Les organisations de défense des droits de l’homme dénoncent une répression brutale. Fin novembre, 2000 personnes avaient été blessées (dont 200 à l’œil, suite à des tirs de LBD), et plus de 7000 arrêtées (les cas de tortures et d’abus sexuels, dans les commissariats, se multiplient). Fin décembre, on comptait 26 morts. Dans ce contexte, des comités d’autodéfense ont commencé à se former, dont Prima Linea (« Première Ligne »), qui cherche à protéger les manifestations. Ce type d’organisations doit se développer et se lier à l’ensemble du mouvement ouvrier.
Le piège de la Constituante
Parallèlement à cette répression, le gouvernement a réussi à obtenir la signature, par tous les partis présents au Parlement (sauf le Parti Communiste), d’un soi-disant « Accord pour la paix et la nouvelle Constitution ». Cet « accord » (avec des forces qui ne représentent pas le mouvement) prévoit d’aboutir, peut-être, à une nouvelle Constitution – au plus tôt en 2022 !

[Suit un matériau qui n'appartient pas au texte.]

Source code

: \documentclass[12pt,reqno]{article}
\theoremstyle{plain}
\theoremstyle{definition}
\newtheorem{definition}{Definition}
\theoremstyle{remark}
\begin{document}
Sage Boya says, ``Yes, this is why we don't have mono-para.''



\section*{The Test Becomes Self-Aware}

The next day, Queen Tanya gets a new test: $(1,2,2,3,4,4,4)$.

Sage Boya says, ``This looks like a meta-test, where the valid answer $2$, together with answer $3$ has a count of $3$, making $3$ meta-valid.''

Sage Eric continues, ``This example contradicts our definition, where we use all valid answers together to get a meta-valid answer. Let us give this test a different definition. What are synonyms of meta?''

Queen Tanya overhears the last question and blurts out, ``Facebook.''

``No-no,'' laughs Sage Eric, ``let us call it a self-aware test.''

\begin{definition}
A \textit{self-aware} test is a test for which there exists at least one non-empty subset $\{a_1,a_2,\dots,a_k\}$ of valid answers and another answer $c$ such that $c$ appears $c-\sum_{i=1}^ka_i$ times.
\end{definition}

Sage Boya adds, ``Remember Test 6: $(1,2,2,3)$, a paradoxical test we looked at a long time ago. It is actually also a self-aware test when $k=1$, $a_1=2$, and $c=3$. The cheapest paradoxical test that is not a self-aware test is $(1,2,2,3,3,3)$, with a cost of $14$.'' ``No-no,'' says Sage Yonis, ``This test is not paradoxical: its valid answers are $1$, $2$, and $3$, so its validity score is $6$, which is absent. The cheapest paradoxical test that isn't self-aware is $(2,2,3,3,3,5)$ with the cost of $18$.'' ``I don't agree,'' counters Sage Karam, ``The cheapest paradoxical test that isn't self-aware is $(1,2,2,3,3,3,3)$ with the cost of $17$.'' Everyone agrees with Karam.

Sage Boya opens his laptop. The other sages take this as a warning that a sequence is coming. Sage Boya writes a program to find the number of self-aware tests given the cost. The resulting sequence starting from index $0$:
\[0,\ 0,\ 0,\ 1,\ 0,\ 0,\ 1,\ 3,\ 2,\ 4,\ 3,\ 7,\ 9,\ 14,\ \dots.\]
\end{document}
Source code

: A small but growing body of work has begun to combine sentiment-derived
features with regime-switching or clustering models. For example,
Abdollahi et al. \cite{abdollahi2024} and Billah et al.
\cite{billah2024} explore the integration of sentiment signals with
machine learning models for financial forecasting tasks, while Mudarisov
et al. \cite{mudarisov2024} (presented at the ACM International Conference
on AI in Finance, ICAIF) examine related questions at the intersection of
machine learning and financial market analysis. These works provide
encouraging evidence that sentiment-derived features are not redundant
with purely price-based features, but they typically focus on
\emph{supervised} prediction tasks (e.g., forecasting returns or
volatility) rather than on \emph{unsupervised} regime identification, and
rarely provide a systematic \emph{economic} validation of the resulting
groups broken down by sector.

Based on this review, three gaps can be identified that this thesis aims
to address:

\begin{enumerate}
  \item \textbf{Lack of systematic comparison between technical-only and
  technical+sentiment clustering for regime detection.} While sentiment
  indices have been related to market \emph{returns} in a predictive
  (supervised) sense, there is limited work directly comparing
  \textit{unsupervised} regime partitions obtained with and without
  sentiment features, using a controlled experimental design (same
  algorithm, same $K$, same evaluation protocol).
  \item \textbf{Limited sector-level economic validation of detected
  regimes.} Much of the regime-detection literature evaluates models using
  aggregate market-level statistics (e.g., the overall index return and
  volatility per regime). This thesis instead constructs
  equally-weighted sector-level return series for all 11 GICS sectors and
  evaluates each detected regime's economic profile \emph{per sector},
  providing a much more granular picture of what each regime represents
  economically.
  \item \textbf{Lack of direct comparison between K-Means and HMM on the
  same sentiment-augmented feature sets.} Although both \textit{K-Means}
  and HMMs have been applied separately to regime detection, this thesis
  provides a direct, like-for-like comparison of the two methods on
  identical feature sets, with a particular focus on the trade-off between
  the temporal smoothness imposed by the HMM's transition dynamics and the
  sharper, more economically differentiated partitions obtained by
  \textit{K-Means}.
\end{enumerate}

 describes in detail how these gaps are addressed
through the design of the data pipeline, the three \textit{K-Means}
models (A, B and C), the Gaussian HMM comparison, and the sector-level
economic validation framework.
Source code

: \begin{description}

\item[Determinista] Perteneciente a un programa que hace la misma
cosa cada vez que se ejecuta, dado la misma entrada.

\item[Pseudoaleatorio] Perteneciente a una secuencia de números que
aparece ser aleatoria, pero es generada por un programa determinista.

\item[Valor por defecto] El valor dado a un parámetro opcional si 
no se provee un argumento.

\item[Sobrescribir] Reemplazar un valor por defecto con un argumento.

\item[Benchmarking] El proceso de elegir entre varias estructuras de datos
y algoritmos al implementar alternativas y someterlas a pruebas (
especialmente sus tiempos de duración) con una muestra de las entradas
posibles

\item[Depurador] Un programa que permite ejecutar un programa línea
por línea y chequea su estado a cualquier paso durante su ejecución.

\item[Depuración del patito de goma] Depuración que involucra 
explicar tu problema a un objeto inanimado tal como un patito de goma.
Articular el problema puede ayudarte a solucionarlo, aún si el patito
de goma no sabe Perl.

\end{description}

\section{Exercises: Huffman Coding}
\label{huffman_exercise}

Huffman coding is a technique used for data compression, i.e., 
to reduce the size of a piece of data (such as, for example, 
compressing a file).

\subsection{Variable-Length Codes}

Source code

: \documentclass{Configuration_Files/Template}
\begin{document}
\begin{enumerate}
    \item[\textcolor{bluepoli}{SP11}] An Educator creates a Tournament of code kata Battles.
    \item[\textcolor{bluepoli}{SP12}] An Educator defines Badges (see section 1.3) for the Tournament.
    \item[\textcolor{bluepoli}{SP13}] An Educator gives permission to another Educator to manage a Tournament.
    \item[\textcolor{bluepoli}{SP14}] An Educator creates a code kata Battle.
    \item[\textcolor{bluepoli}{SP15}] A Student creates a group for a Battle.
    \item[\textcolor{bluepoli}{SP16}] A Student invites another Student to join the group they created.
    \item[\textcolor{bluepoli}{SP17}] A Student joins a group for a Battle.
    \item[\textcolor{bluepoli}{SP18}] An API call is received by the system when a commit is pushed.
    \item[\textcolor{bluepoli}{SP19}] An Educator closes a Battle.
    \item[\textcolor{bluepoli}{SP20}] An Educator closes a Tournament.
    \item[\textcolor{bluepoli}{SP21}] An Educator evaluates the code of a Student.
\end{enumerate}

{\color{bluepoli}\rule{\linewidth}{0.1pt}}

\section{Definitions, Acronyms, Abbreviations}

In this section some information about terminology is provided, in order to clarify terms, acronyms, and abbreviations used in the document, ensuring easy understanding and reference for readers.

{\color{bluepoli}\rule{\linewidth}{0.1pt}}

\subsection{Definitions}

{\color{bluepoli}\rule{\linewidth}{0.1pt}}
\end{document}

Il est vrai que l’actuelle Constitution est, en partie, héritée de la dictature de Pinochet. Elle est donc très loin d’être « démocratique ». Son changement figure parmi les mots d’ordre du mouvement. Mais soyons clairs : lorsque les masses demandent une Assemblée Constituante, ce qu’elles visent, c’est un changement fondamental de régime, une rupture nette avec l’ordre établi. A l’inverse, pour la classe dirigeante chilienne et son gouvernement, la perspective d’une Assemblée Constituante est une manœuvre défensive dont l’objectif est évident : il s’agit de pousser le mouvement révolutionnaire vers un bourbier « constitutionnel » – en obtenant, au passage, la fin des manifestations et des grèves.
Le peuple chilien n’a pas seulement besoin d’une nouvelle Constitution. Il a besoin d’un véritable changement, ce qui suppose le remplacement de l’Etat bourgeois par un authentique gouvernement ouvrier. Les cabildos (« conseils ») et autres assemblées qui se sont formés, depuis le 6 octobre, en constituent les embryons, qu’il s’agit à présent de développer.